The Slow Return

Hi again 🙂

Since my mirror project I have been feeling well and truly bitten by the art bug, and still taken by the idea of trying to get through the massive pile of discarded-halfway-through paintings that are cluttering up my studio space.  However, I am a little time-poor, so I decided to start small with an 8 inch square canvas that I’d already attempted to salvage once with an odd looking doodly painting that I just found really ugly. 

I didn’t take any photos of the ‘before’, just started sticking stuff on top.  I found a piece of foam packaging shaped like a donut on the floor in my friend’s workshop, so plonked that in the centre and started adding things over it- baby wipes, tissue, play dough, an experimental crackle paste I made with tile grout powder, acrylic paint and PVA glue, silica gel beads and twist ties.

I bought a job lot of jewellery from Vinted recently that had a really nice pendant with a piece of iridescent shell as a backing.  I tend not to wear much costume jewellery because of an allergy to some metals but I loved the shape of the pendant and thought it might be perfect for using to make impressions in things like clay or play dough.  I took off the ring at the top, filed it down so it was just a circle and used some 2 part silicone mould medium to make a mould.

I feel slightly conflicted about doing that because it will likely only have a limited use, but I’d had the mould medium since I was at uni so I guess it was better to use it than waste it!  I’ll have to see what other things I can use it for and how many different ways I can incorporate that shape.  Anyway, I used a piece of play dough to make an impression and added that to the centre when it had completely dried out.  It did warp slightly but then I don’t really mind that as it’s a bit more in keeping with the organic style I like things to be in!

After I had applied all the textural bits I felt necessary, I gave the whole thing a coat of creamy-beige paint so I could get a feel for how it looked overall.  Before that there were different colours randomly dotted around so it was hard to envisage where to take the piece next as my eye kept being distracted. 

I added a watered down wash of brown to sink into all the recesses of the texture, then went back over the surface with a pale cream, just rubbing it over with my fingertip to contrast with the brown in the lower areas, which helped show up all the details.

I liked just how much all the texture was visible here but felt it made it look a little messy and too busy.

I started adding greens and grey, then just tinkered around with it, blending with all the colours in various different areas, highlighting a few of the raised textures with some gold and playing around with blending the background until I felt it looked right. 

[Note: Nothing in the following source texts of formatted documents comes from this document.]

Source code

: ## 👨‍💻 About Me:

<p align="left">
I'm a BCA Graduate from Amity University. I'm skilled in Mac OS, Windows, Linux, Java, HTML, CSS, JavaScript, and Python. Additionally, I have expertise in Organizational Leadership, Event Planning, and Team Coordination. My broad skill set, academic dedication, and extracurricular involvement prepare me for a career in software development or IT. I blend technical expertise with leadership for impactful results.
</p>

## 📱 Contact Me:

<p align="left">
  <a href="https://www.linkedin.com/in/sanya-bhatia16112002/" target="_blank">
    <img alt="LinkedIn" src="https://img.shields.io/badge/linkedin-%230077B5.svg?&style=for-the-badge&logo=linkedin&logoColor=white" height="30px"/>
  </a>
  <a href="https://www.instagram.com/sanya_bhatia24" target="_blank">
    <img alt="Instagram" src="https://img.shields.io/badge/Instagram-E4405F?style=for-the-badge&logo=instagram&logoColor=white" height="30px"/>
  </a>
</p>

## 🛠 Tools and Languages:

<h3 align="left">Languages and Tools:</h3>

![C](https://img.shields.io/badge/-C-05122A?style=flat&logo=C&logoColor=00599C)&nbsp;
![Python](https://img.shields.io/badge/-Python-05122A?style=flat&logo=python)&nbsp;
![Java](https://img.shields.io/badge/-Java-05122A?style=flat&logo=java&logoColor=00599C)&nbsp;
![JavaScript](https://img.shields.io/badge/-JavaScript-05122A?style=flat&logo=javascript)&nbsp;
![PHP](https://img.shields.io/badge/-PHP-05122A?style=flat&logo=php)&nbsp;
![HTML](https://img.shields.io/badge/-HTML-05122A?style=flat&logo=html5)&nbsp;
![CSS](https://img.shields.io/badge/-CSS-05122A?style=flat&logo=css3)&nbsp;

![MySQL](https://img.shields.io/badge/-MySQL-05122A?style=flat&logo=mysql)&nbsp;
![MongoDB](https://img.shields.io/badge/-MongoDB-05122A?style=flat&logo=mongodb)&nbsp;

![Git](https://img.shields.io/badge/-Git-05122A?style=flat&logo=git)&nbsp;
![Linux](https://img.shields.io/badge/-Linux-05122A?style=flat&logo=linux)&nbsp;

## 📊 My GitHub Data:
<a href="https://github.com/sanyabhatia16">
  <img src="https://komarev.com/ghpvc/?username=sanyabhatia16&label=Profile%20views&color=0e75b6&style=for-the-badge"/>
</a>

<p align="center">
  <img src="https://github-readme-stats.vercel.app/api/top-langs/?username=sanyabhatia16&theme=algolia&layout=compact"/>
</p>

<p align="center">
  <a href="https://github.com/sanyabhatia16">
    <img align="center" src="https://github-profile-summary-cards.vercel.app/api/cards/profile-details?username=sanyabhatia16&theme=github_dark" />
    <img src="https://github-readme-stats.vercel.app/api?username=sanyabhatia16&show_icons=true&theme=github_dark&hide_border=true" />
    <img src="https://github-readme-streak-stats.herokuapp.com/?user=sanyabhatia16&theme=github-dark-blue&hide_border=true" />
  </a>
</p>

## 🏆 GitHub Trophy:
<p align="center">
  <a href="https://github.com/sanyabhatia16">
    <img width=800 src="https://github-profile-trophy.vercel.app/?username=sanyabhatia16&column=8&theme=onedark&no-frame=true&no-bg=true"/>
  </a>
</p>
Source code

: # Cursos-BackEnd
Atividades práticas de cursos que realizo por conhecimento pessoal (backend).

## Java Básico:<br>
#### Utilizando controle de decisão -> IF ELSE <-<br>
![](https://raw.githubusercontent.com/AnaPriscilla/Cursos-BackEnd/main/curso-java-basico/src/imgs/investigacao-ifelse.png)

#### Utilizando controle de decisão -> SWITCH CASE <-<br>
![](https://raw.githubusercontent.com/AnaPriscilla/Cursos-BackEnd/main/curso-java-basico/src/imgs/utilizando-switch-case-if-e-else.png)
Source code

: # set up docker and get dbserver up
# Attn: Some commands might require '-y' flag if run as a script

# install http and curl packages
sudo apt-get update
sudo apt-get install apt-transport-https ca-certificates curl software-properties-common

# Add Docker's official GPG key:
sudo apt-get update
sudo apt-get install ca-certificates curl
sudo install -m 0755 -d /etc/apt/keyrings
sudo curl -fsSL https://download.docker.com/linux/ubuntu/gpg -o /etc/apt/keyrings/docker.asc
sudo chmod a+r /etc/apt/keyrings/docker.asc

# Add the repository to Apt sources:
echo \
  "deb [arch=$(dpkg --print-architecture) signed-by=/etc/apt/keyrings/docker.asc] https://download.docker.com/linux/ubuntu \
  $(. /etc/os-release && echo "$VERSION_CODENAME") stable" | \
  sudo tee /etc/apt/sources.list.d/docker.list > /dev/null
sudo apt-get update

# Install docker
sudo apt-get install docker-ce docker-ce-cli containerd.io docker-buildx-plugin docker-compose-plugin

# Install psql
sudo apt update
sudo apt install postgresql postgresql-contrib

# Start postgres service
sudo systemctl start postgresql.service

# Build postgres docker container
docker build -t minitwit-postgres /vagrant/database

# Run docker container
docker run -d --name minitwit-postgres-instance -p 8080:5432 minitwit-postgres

This is what I ended up with:

‘The Slow Return’

I’ve often wanted to explore the relationship between nature and the man-made whilst creating my work. There’s something I find quite visually appealing about the juxtaposition of those two contrasting themes, maybe because they’re so intertwined in daily life in most of the places we go. I also keep returning to the idea that nature is so much more powerful than we are.

We often behave as though humanity and nature are separate entities; building over it, reshaping it, extracting from it and trying to control it, disregarding the damage we cause and forgetting that we are part of it.

With this piece, I wanted to blur the distinction between the organic and the manufactured. The circular and spiral motifs could be interpreted as weathered mechanisms or forgotten remnants of a man-made structure, while the surrounding textures suggest roots, erosion, mineral deposits and growth. As the forms merge together, it becomes difficult to tell where the natural ends and the man-made begins.

As I worked on it, I found myself thinking about the persistence of nature; how it erodes, reshapes and absorbs even the things we think of as permanent.

I want to create art that serves as a reminder that if we continue to see ourselves as separate from nature, it will eventually reclaim what we have built and destroy the systems upon which we depend.  Perhaps our future depends less on trying to control and exploit the natural world and more on learning to protect it and work alongside it, because nature itself will endure, but we may not!